Read the file as raster files


Now let’s read the downloaded files into raster files.

my_wd <- "~/Documents/Fei Tian/Course_DAS522_Exploratory_Data_Analysis_and_Visualization_Spring2024/Datasets/Geospatial/gdswr_data/Chapter9"

prism_paths <- file.path(my_wd, 
                         prism_files, 
                         paste0(prism_files, ".bil"))
prism_p30 <- rast(prism_paths[1])
prism_prec_2018 <- rast(prism_paths[2:13])

The first command saves all file paths into the vector prims_paths.

  • The first path which is the 30-year average precipitation, is read into prism_p30.

  • The second to thirteenth paths correspond to monthly precipitation in 2018.

Lab Exercise


Use what you learned from last class, visualize prism_p30 raster file onto a map.

Zonal Statistics


Zonal statistics are a type of polygon-on-raster overlay in which the values in the raster dataset are summarized within each polygon.

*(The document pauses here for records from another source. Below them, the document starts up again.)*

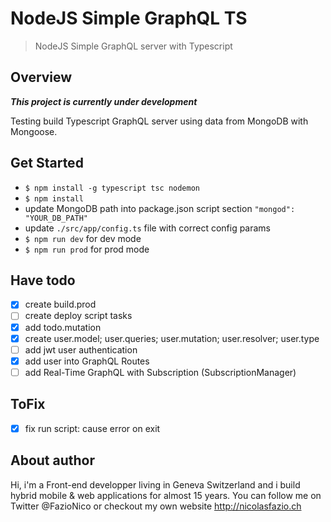 # NodeJS Simple GraphQL TS
<blockquote>NodeJS Simple GraphQL server with Typescript</blockquote>

## Overview
***This project is currently under development***

Testing build Typescript GraphQL server using data from MongoDB with Mongoose.


## Get Started
- `$ npm install -g typescript tsc nodemon`
- `$ npm install`
- update MongoDB path into package.json script section `"mongod": "YOUR_DB_PATH"`
- update `./src/app/config.ts` file with correct config params
- `$ npm run dev` for dev mode
- `$ npm run prod` for prod mode

## Have todo
- [x] create build.prod
- [ ] create deploy script tasks
- [x] add todo.mutation
- [x] create user.model; user.queries; user.mutation; user.resolver; user.type
- [ ] add jwt user authentication
- [x] add user into GraphQL Routes
- [ ] add Real-Time GraphQL with Subscription (SubscriptionManager)

## ToFix
- [x] fix run script: cause error on exit

## About author
Hi, i'm a Front-end developper living in Geneva Switzerland and i build hybrid mobile & web applications for almost 15 years. You can follow me on Twitter @FazioNico or checkout my own website http://nicolasfazio.ch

Next, we will do an example of summarizing mean annual precipitation for every county in the United States.

To calculate zonal statistics, it is necessary to convert the vector polygon dataset of counties to a raster dataset in which each raster cell is coded with the 5-digit FIPS code of the corresponding county.

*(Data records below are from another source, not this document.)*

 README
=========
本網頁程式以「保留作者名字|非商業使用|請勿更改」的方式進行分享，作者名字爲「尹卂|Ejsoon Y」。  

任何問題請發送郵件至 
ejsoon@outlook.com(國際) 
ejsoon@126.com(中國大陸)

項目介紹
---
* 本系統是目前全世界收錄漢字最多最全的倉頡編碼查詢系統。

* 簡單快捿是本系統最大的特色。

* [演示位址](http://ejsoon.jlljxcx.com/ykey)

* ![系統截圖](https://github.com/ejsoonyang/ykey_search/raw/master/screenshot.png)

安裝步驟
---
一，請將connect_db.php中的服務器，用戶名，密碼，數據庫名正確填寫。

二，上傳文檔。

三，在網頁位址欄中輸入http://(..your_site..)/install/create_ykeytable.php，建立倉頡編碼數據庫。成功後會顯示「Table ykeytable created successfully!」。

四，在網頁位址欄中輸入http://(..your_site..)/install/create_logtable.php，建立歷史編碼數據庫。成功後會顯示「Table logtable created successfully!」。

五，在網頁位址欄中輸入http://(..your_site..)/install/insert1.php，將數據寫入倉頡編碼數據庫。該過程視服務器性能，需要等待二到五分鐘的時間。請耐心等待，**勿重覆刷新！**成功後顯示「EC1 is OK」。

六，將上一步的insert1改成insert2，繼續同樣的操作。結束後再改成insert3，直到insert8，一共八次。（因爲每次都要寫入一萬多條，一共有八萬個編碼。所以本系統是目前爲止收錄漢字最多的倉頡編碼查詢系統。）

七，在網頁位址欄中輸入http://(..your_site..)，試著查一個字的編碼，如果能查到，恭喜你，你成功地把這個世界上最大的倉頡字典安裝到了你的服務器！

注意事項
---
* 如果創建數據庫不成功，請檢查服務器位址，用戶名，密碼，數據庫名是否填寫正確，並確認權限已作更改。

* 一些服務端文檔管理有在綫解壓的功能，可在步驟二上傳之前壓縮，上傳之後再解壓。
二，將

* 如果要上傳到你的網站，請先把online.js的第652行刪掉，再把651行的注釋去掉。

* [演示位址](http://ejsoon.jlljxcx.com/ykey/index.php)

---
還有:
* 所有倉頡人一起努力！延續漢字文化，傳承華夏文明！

cnty_ras <- rasterize(vect(county), 
                      prism_p30, 
                      field = "fips")

The rasterize() function is used to convert vector to raster data.

  • The first argument is the county dataset to summarize wrapped in the vect() function to convert it to the terra vector data format.

  • The second argument is a raster dataset to provide parameters for the conversion.

  • The field = "fips" argument indicates which column in the county vector dataset will be used to assign values to the raster cells in the output.

The zonal() function


Zonal statistics are generated wtih the zonal() function.

cnty_p30 <- zonal(prism_p30, 
                  cnty_ras, 
                  fun = "mean", 
                  na.rm = TRUE)
  • The first argument specifies the raster layer to summarize

  • The second argument specifies the zones to use for summarization.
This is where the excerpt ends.